◆ **Data extracted from a collection**
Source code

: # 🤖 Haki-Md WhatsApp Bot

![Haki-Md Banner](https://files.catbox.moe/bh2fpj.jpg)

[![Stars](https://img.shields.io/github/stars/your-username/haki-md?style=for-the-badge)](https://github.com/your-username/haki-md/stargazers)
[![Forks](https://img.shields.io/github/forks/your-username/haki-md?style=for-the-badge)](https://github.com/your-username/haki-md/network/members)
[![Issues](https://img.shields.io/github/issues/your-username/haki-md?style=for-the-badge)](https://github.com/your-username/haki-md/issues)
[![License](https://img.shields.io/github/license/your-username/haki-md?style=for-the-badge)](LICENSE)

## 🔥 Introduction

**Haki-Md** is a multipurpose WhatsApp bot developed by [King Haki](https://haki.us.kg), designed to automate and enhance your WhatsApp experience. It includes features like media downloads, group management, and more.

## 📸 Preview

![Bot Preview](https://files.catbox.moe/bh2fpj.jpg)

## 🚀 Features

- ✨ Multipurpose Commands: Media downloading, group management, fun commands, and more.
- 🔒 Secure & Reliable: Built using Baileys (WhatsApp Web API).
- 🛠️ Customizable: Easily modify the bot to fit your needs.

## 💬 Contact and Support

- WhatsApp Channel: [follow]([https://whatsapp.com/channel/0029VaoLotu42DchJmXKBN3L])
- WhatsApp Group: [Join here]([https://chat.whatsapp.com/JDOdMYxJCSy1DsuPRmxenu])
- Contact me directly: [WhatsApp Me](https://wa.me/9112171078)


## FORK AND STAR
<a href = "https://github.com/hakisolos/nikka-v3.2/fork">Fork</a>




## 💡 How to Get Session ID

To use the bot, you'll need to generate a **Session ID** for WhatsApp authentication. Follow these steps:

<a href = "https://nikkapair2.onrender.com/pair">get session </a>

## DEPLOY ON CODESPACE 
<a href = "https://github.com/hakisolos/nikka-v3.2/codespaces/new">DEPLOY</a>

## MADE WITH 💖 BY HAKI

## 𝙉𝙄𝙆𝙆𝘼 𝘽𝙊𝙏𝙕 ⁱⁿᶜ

◆ **PROBLEM DETAILS**
If a line in the records contains the string "your", copy it out.

◆ **THE COMPLETED TASK**
[![Stars](https://img.shields.io/github/stars/your-username/haki-md?style=for-the-badge)](https://github.com/your-username/haki-md/stargazers)
[![Forks](https://img.shields.io/github/forks/your-username/haki-md?style=for-the-badge)](https://github.com/your-username/haki-md/network/members)
[![Issues](https://img.shields.io/github/issues/your-username/haki-md?style=for-the-badge)](https://github.com/your-username/haki-md/issues)
[![License](https://img.shields.io/github/license/your-username/haki-md?style=for-the-badge)](LICENSE)
**Haki-Md** is a multipurpose WhatsApp bot developed by [King Haki](https://haki.us.kg), designed to automate and enhance your WhatsApp experience. It includes features like media downloads, group management, and more.
- 🛠️ Customizable: Easily modify the bot to fit your needs.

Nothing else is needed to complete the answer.